§ **TASK TO COMPLETE**
Read through the records below and copy each line that uses the word "want".
········
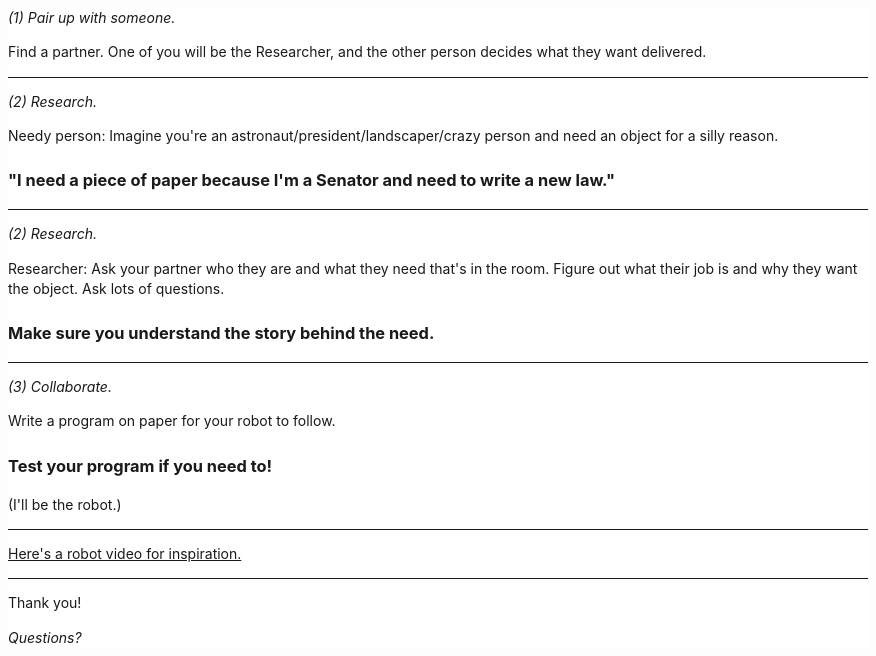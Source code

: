 
*(1) Pair up with someone.*

Find a partner. One of you will be the Researcher, and the other
person decides what they want delivered.


---

*(2) Research.*

Needy person: Imagine you're an astronaut/president/landscaper/crazy
person and need an object for a silly reason.

### "I need a piece of paper because I'm a Senator and need to write a new law."


---

*(2) Research.*

Researcher: Ask your partner who they are and what they need that's in
the room. Figure out what their job is and why they want the
object. Ask lots of questions.

### Make sure you understand the story behind the need.


---

*(3) Collaborate.*

Write a program on paper for your robot to follow.

### Test your program if you need to!

(I'll be the robot.)


---

[Here's a robot video for inspiration.](https://www.youtube.com/watch?v=rVlhMGQgDkY)


---

Thank you!

*Questions?*

<script src="js/impressConsole.js"></script>
<script src="js/jquery.js"></script>

<script>
    $(document).ready(function(){
        $("ul").wrap("<div class='notes'></div>");  // to make all <ul>'s hidden notes.
        impressConsole().init();
        // impressConsole().open(); // for console to open automatically
    });
</script>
········
§ **ANSWER BOX**
person decides what they want delivered.
the room. Figure out what their job is and why they want the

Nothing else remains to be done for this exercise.